What this task involves: Make an exact copy of all the records that follow, apart from the pictures.

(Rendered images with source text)

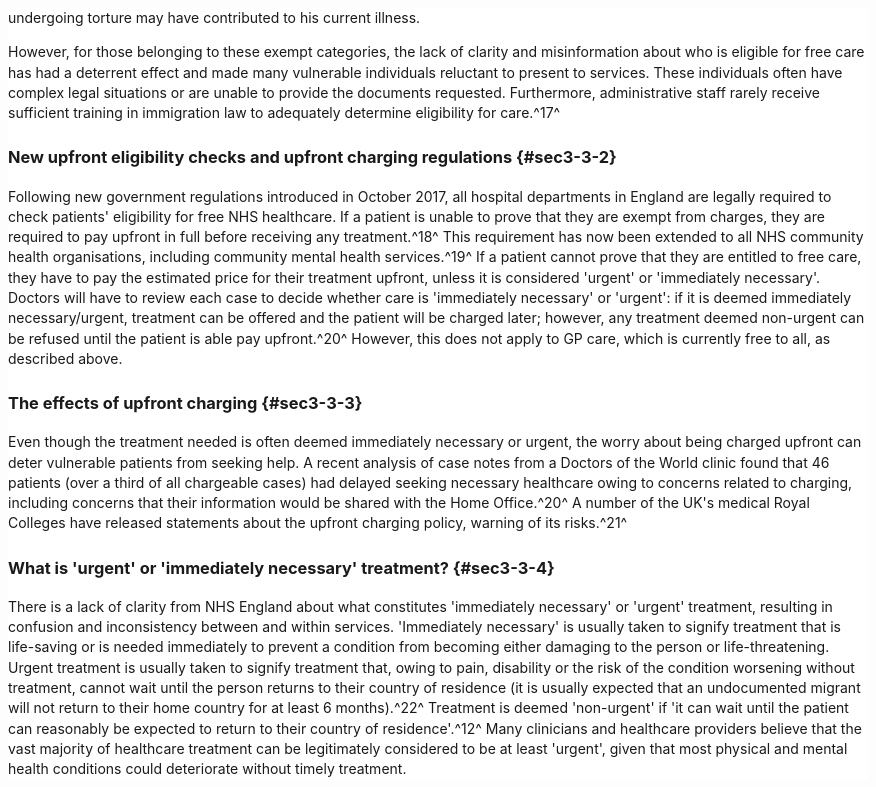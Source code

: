 undergoing torture may have contributed to his current illness.

However, for those belonging to these exempt categories, the lack of
clarity and misinformation about who is eligible for free care has had a
deterrent effect and made many vulnerable individuals reluctant to
present to services. These individuals often have complex legal
situations or are unable to provide the documents requested.
Furthermore, administrative staff rarely receive sufficient training in
immigration law to adequately determine eligibility for care.^17^

### New upfront eligibility checks and upfront charging regulations {#sec3-3-2}

Following new government regulations introduced in October 2017, all
hospital departments in England are legally required to check patients\'
eligibility for free NHS healthcare. If a patient is unable to prove
that they are exempt from charges, they are required to pay upfront in
full before receiving any treatment.^18^ This requirement has now been
extended to all NHS community health organisations, including community
mental health services.^19^ If a patient cannot prove that they are
entitled to free care, they have to pay the estimated price for their
treatment upfront, unless it is considered 'urgent' or 'immediately
necessary'. Doctors will have to review each case to decide whether care
is 'immediately necessary' or 'urgent': if it is deemed immediately
necessary/urgent, treatment can be offered and the patient will be
charged later; however, any treatment deemed non-urgent can be refused
until the patient is able pay upfront.^20^ However, this does not apply
to GP care, which is currently free to all, as described above.

### The effects of upfront charging {#sec3-3-3}

Even though the treatment needed is often deemed immediately necessary
or urgent, the worry about being charged upfront can deter vulnerable
patients from seeking help. A recent analysis of case notes from a
Doctors of the World clinic found that 46 patients (over a third of all
chargeable cases) had delayed seeking necessary healthcare owing to
concerns related to charging, including concerns that their information
would be shared with the Home Office.^20^ A number of the UK\'s medical
Royal Colleges have released statements about the upfront charging
policy, warning of its risks.^21^

### What is 'urgent' or 'immediately necessary' treatment? {#sec3-3-4}

There is a lack of clarity from NHS England about what constitutes
'immediately necessary' or 'urgent' treatment, resulting in confusion
and inconsistency between and within services. 'Immediately necessary'
is usually taken to signify treatment that is life-saving or is needed
immediately to prevent a condition from becoming either damaging to the
person or life-threatening. Urgent treatment is usually taken to signify
treatment that, owing to pain, disability or the risk of the condition
worsening without treatment, cannot wait until the person returns to
their country of residence (it is usually expected that an undocumented
migrant will not return to their home country for at least 6
months).^22^ Treatment is deemed 'non-urgent' if 'it can wait until the
patient can reasonably be expected to return to their country of
residence'.^12^ Many clinicians and healthcare providers believe that
the vast majority of healthcare treatment can be legitimately considered
to be at least 'urgent', given that most physical and mental health
conditions could deteriorate without timely treatment.
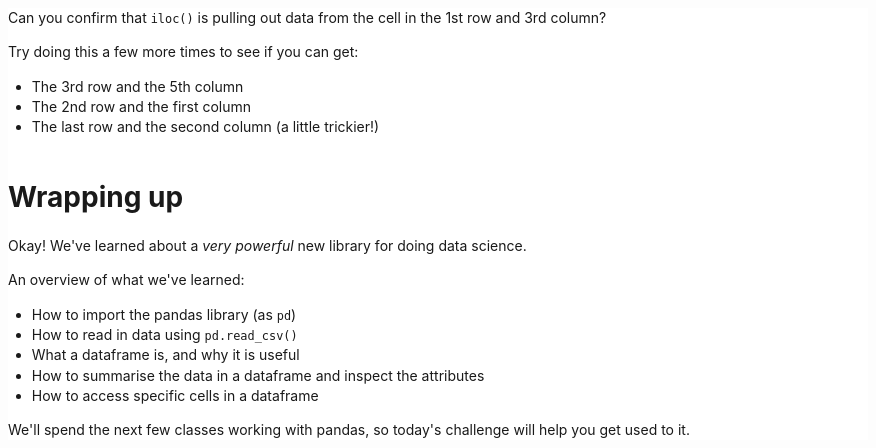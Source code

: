 

Can you confirm that `iloc()` is pulling out data from the cell in the 1st row and 3rd column?

Try doing this a few more times to see if you can get:
* The 3rd row and the 5th column
* The 2nd row and the first column
* The last row and the second column (a little trickier!)


# Wrapping up

Okay! We've learned about a *very powerful* new library for doing data science. 

An overview of what we've learned:
* How to import the pandas library (as `pd`)
* How to read in data using `pd.read_csv()`
* What a dataframe is, and why it is useful
* How to summarise the data in a dataframe and inspect the attributes
* How to access specific cells in a dataframe

We'll spend the next few classes working with pandas, so today's challenge will help you get used to it.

Answer to this problem:
Source code

: undergoing torture may have contributed to his current illness.

However, for those belonging to these exempt categories, the lack of
clarity and misinformation about who is eligible for free care has had a
deterrent effect and made many vulnerable individuals reluctant to
present to services. These individuals often have complex legal
situations or are unable to provide the documents requested.
Furthermore, administrative staff rarely receive sufficient training in
immigration law to adequately determine eligibility for care.^17^

### New upfront eligibility checks and upfront charging regulations {#sec3-3-2}

Following new government regulations introduced in October 2017, all
hospital departments in England are legally required to check patients\'
eligibility for free NHS healthcare. If a patient is unable to prove
that they are exempt from charges, they are required to pay upfront in
full before receiving any treatment.^18^ This requirement has now been
extended to all NHS community health organisations, including community
mental health services.^19^ If a patient cannot prove that they are
entitled to free care, they have to pay the estimated price for their
treatment upfront, unless it is considered 'urgent' or 'immediately
necessary'. Doctors will have to review each case to decide whether care
is 'immediately necessary' or 'urgent': if it is deemed immediately
necessary/urgent, treatment can be offered and the patient will be
charged later; however, any treatment deemed non-urgent can be refused
until the patient is able pay upfront.^20^ However, this does not apply
to GP care, which is currently free to all, as described above.

### The effects of upfront charging {#sec3-3-3}

Even though the treatment needed is often deemed immediately necessary
or urgent, the worry about being charged upfront can deter vulnerable
patients from seeking help. A recent analysis of case notes from a
Doctors of the World clinic found that 46 patients (over a third of all
chargeable cases) had delayed seeking necessary healthcare owing to
concerns related to charging, including concerns that their information
would be shared with the Home Office.^20^ A number of the UK\'s medical
Royal Colleges have released statements about the upfront charging
policy, warning of its risks.^21^

### What is 'urgent' or 'immediately necessary' treatment? {#sec3-3-4}

There is a lack of clarity from NHS England about what constitutes
'immediately necessary' or 'urgent' treatment, resulting in confusion
and inconsistency between and within services. 'Immediately necessary'
is usually taken to signify treatment that is life-saving or is needed
immediately to prevent a condition from becoming either damaging to the
person or life-threatening. Urgent treatment is usually taken to signify
treatment that, owing to pain, disability or the risk of the condition
worsening without treatment, cannot wait until the person returns to
their country of residence (it is usually expected that an undocumented
migrant will not return to their home country for at least 6
months).^22^ Treatment is deemed 'non-urgent' if 'it can wait until the
patient can reasonably be expected to return to their country of
residence'.^12^ Many clinicians and healthcare providers believe that
the vast majority of healthcare treatment can be legitimately considered
to be at least 'urgent', given that most physical and mental health
conditions could deteriorate without timely treatment.
Source code

: 

Can you confirm that `iloc()` is pulling out data from the cell in the 1st row and 3rd column?

Try doing this a few more times to see if you can get:
* The 3rd row and the 5th column
* The 2nd row and the first column
* The last row and the second column (a little trickier!)


# Wrapping up

Okay! We've learned about a *very powerful* new library for doing data science. 

An overview of what we've learned:
* How to import the pandas library (as `pd`)
* How to read in data using `pd.read_csv()`
* What a dataframe is, and why it is useful
* How to summarise the data in a dataframe and inspect the attributes
* How to access specific cells in a dataframe

We'll spend the next few classes working with pandas, so today's challenge will help you get used to it.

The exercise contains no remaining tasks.